Assignment
A line below contains "featherwit：意味着", and a later one contains "## When should I use access packages?". Repeat both, with every line between them, exactly.

Data records

******************************

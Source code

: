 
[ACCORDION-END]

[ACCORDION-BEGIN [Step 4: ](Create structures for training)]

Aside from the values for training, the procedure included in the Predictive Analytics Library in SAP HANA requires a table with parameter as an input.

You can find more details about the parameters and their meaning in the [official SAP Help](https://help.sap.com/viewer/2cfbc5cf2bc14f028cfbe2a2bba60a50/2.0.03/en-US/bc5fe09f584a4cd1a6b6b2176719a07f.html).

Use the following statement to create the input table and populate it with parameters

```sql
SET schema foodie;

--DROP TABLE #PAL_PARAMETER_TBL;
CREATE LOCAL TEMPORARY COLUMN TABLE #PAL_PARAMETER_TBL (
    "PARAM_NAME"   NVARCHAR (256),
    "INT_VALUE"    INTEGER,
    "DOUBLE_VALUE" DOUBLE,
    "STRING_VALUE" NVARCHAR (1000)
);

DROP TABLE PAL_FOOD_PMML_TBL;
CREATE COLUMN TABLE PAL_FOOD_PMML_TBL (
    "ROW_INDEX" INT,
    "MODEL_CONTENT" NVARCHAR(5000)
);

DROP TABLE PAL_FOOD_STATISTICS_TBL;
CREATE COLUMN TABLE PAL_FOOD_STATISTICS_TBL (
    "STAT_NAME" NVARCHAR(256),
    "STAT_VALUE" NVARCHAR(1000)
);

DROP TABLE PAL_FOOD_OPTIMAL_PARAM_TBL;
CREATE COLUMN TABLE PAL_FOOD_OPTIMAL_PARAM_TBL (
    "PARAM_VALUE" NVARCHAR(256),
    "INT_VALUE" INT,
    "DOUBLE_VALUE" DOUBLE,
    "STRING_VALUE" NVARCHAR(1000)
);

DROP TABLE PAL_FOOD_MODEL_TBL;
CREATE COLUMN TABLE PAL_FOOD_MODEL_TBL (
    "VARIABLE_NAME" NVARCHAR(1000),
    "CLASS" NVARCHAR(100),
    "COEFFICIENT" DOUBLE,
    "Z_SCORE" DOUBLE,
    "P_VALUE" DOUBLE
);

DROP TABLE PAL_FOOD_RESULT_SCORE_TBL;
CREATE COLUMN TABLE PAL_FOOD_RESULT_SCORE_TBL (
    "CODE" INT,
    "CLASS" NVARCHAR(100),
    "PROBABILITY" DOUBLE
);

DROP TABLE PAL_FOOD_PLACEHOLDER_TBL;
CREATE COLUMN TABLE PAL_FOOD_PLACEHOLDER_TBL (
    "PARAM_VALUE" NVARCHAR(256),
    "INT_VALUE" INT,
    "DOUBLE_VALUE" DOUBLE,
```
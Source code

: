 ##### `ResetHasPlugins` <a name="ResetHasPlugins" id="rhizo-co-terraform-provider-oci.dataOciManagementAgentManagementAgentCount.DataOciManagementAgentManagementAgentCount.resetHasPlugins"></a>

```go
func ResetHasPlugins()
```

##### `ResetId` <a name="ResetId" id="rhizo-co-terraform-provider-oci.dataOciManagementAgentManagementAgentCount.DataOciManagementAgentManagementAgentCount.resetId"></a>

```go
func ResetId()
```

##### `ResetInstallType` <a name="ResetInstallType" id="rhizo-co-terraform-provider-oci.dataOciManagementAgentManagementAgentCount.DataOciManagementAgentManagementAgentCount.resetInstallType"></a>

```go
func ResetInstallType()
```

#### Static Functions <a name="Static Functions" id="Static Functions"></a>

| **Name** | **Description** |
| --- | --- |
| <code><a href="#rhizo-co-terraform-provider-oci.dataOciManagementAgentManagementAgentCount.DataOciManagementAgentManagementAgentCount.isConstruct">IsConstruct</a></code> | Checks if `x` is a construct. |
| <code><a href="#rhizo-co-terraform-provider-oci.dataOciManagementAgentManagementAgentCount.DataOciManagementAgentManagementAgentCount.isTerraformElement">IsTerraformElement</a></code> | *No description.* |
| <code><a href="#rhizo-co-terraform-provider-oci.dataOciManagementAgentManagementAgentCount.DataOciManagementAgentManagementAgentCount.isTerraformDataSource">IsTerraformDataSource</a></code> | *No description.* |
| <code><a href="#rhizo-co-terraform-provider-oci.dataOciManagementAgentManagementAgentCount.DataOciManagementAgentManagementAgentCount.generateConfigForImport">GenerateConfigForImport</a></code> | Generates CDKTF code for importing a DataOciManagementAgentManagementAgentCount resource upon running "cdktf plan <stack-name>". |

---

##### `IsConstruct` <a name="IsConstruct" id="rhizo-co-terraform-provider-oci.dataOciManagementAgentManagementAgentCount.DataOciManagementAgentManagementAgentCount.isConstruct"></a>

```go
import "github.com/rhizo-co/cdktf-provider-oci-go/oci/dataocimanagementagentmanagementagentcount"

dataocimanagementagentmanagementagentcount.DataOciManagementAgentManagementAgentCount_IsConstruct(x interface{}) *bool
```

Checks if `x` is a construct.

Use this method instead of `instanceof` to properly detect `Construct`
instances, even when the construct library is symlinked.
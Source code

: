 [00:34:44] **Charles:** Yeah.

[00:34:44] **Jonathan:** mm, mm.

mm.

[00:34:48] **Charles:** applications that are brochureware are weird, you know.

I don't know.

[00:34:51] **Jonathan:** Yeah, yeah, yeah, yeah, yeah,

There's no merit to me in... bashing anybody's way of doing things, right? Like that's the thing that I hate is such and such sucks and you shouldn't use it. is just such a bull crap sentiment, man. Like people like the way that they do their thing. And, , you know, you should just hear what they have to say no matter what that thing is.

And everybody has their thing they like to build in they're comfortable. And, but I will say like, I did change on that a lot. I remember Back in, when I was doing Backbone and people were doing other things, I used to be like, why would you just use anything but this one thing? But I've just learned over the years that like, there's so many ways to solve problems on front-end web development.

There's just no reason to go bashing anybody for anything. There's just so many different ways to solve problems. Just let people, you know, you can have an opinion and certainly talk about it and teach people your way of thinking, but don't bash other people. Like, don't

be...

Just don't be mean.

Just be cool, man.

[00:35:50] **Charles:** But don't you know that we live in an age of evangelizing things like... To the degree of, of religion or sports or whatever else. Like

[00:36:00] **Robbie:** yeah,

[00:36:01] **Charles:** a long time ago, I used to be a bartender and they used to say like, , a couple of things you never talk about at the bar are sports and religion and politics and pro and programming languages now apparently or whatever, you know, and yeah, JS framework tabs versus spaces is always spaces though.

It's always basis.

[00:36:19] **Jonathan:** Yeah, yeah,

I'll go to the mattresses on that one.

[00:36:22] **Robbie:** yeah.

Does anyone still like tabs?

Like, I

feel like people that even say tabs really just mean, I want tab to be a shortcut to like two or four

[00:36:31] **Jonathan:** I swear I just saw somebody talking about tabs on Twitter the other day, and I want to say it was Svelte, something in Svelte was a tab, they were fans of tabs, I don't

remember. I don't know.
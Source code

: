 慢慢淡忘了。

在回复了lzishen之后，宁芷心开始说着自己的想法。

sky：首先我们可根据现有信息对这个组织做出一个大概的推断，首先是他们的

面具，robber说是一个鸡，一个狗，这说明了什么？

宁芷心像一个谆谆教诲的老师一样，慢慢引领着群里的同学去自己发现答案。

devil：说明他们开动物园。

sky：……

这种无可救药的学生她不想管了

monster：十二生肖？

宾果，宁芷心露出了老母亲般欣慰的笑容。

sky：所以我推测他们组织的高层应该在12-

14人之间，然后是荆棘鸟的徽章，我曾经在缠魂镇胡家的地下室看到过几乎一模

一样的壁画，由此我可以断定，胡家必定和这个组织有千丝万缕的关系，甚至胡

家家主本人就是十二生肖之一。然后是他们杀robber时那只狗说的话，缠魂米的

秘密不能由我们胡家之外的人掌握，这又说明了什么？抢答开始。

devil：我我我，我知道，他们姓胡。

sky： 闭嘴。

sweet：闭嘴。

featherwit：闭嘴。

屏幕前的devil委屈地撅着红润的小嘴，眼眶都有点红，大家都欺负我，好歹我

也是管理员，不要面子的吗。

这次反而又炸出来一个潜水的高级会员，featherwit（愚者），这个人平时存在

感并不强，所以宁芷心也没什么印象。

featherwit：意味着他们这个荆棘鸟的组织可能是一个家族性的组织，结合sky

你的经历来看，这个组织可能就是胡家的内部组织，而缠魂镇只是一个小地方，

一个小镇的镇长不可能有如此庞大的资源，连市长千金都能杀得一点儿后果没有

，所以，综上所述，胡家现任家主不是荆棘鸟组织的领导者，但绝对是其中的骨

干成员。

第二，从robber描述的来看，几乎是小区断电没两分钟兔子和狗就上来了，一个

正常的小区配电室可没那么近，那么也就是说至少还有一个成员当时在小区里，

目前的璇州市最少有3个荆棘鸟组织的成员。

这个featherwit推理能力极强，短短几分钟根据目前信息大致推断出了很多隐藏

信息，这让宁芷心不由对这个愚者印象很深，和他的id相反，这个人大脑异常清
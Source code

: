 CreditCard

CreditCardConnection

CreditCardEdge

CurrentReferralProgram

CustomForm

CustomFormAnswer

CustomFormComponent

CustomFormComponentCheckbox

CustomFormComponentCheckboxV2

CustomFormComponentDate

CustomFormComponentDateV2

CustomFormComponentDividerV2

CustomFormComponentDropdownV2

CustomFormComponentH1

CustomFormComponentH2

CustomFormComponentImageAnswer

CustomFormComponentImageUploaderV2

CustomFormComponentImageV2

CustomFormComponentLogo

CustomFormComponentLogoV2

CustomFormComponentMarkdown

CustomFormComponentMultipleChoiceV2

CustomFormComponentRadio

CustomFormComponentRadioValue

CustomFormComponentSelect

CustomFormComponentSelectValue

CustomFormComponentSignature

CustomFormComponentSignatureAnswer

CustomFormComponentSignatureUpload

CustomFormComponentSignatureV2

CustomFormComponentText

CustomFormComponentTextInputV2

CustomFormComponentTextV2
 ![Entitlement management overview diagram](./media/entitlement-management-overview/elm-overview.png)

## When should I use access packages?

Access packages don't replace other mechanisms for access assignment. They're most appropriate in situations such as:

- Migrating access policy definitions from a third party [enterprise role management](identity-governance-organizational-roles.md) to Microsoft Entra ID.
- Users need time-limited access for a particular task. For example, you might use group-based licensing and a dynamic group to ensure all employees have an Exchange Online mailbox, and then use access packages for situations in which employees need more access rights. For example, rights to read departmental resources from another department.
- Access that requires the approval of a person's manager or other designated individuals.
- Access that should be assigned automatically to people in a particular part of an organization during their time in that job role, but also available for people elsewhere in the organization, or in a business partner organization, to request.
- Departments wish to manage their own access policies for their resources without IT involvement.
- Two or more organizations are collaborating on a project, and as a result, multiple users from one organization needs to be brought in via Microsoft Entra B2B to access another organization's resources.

******************************

Result of this task
featherwit：意味着他们这个荆棘鸟的组织可能是一个家族性的组织，结合sky

你的经历来看，这个组织可能就是胡家的内部组织，而缠魂镇只是一个小地方，

一个小镇的镇长不可能有如此庞大的资源，连市长千金都能杀得一点儿后果没有

，所以，综上所述，胡家现任家主不是荆棘鸟组织的领导者，但绝对是其中的骨

干成员。

第二，从robber描述的来看，几乎是小区断电没两分钟兔子和狗就上来了，一个

正常的小区配电室可没那么近，那么也就是说至少还有一个成员当时在小区里，

目前的璇州市最少有3个荆棘鸟组织的成员。

这个featherwit推理能力极强，短短几分钟根据目前信息大致推断出了很多隐藏

信息，这让宁芷心不由对这个愚者印象很深，和他的id相反，这个人大脑异常清
Source code

: CreditCard

CreditCardConnection

CreditCardEdge

CurrentReferralProgram

CustomForm

CustomFormAnswer

CustomFormComponent

CustomFormComponentCheckbox

CustomFormComponentCheckboxV2

CustomFormComponentDate

CustomFormComponentDateV2

CustomFormComponentDividerV2

CustomFormComponentDropdownV2

CustomFormComponentH1

CustomFormComponentH2

CustomFormComponentImageAnswer

CustomFormComponentImageUploaderV2

CustomFormComponentImageV2

CustomFormComponentLogo

CustomFormComponentLogoV2

CustomFormComponentMarkdown

CustomFormComponentMultipleChoiceV2

CustomFormComponentRadio

CustomFormComponentRadioValue

CustomFormComponentSelect

CustomFormComponentSelectValue

CustomFormComponentSignature

CustomFormComponentSignatureAnswer

CustomFormComponentSignatureUpload

CustomFormComponentSignatureV2

CustomFormComponentText

CustomFormComponentTextInputV2

CustomFormComponentTextV2
 ![Entitlement management overview diagram](./media/entitlement-management-overview/elm-overview.png)

## When should I use access packages?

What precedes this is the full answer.